-- Input data follows --
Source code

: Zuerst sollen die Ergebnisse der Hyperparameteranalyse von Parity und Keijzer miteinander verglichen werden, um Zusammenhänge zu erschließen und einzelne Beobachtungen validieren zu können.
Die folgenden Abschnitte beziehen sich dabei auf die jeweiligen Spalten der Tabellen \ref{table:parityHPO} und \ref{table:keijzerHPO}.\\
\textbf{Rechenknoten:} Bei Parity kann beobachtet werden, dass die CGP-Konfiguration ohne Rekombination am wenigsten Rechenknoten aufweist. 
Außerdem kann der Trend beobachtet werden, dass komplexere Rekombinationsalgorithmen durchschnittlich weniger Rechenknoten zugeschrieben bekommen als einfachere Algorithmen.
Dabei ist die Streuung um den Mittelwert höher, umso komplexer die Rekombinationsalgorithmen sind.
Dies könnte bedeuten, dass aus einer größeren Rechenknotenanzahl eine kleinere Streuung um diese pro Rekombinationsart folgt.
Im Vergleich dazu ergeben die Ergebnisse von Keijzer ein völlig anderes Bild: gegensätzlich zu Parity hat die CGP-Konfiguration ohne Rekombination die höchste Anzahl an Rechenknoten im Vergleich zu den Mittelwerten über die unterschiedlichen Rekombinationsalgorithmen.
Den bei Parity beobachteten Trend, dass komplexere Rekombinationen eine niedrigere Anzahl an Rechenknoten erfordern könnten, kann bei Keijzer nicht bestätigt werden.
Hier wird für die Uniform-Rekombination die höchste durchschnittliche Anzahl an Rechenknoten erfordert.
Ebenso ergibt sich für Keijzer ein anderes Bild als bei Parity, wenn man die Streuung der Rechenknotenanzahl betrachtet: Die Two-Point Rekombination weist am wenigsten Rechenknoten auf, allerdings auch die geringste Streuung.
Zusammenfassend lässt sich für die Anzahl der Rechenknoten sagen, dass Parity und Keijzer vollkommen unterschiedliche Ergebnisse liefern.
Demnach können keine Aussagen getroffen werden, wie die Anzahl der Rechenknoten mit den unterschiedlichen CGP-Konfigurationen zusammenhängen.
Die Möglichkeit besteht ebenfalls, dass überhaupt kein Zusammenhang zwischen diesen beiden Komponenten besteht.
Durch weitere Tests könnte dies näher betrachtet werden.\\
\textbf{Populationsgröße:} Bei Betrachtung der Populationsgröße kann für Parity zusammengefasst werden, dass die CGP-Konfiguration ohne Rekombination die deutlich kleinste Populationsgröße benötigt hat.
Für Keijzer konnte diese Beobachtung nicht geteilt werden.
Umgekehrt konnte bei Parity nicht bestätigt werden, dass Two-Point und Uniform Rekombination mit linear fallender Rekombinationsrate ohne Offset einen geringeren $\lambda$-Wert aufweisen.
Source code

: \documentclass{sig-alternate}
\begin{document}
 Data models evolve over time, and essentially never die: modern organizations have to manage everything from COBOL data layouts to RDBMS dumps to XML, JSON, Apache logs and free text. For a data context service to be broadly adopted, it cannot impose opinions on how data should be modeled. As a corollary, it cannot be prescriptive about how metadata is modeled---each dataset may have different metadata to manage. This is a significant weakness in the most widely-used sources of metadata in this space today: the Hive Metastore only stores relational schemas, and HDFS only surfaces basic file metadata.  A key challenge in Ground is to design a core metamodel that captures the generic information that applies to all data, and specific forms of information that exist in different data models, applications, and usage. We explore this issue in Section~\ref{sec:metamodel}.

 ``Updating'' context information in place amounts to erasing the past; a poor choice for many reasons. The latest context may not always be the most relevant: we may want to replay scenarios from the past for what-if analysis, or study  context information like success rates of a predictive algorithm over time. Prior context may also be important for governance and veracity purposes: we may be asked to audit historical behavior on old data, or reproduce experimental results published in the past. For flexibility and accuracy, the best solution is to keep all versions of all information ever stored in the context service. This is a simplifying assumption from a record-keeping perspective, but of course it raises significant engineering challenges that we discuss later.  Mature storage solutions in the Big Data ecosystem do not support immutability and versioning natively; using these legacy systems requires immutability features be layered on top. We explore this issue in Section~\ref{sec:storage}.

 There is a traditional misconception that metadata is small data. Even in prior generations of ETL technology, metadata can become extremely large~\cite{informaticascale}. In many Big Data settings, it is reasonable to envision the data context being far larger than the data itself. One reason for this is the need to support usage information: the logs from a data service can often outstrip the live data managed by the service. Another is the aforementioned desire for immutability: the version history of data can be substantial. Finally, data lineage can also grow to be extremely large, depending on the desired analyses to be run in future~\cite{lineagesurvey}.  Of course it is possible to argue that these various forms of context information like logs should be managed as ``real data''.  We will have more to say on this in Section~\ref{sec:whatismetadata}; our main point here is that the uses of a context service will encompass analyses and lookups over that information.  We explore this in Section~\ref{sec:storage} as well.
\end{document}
-- Input data concluded --
§ **What is being asked**: With the first line being the one containing "Dabei ist die" and the last line the one containing "Im Vergleich dazu", transcribe exactly the lines above that fall in that range.

§ **Output for this exercise**:
Dabei ist die Streuung um den Mittelwert höher, umso komplexer die Rekombinationsalgorithmen sind.
Dies könnte bedeuten, dass aus einer größeren Rechenknotenanzahl eine kleinere Streuung um diese pro Rekombinationsart folgt.
Im Vergleich dazu ergeben die Ergebnisse von Keijzer ein völlig anderes Bild: gegensätzlich zu Parity hat die CGP-Konfiguration ohne Rekombination die höchste Anzahl an Rechenknoten im Vergleich zu den Mittelwerten über die unterschiedlichen Rekombinationsalgorithmen.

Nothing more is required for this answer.